Material provided:
++++++++++++++++++++

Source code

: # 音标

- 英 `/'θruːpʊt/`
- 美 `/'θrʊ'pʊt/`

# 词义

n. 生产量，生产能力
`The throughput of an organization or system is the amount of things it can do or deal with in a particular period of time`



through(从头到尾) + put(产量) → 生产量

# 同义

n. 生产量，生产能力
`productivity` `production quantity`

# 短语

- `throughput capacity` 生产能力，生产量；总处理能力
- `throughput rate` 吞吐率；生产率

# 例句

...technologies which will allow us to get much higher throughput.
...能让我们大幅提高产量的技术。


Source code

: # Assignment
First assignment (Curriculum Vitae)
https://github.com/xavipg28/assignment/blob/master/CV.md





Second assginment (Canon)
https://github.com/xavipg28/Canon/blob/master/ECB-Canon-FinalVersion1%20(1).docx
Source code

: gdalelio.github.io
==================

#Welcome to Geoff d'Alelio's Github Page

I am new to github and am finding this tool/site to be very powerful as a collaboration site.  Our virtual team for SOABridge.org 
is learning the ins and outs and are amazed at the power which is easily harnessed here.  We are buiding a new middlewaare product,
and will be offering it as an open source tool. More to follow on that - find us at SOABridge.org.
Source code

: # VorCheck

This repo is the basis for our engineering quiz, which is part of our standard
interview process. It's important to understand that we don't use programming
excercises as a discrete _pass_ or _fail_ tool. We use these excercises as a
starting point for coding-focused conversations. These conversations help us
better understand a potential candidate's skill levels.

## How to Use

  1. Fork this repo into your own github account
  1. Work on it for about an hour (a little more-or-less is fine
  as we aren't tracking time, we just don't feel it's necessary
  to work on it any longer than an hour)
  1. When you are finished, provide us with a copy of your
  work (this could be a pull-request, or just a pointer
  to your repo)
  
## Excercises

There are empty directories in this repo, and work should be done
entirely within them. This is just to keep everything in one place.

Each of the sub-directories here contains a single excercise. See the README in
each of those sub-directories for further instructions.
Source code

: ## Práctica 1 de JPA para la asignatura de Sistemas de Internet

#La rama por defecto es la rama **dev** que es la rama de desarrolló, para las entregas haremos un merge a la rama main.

++++++++++++++++++++

Activity:
Reproduce each line of the entries in which the word "Canon" is found.

Solution to the exercise:
Second assginment (Canon)
https://github.com/xavipg28/Canon/blob/master/ECB-Canon-FinalVersion1%20(1).docx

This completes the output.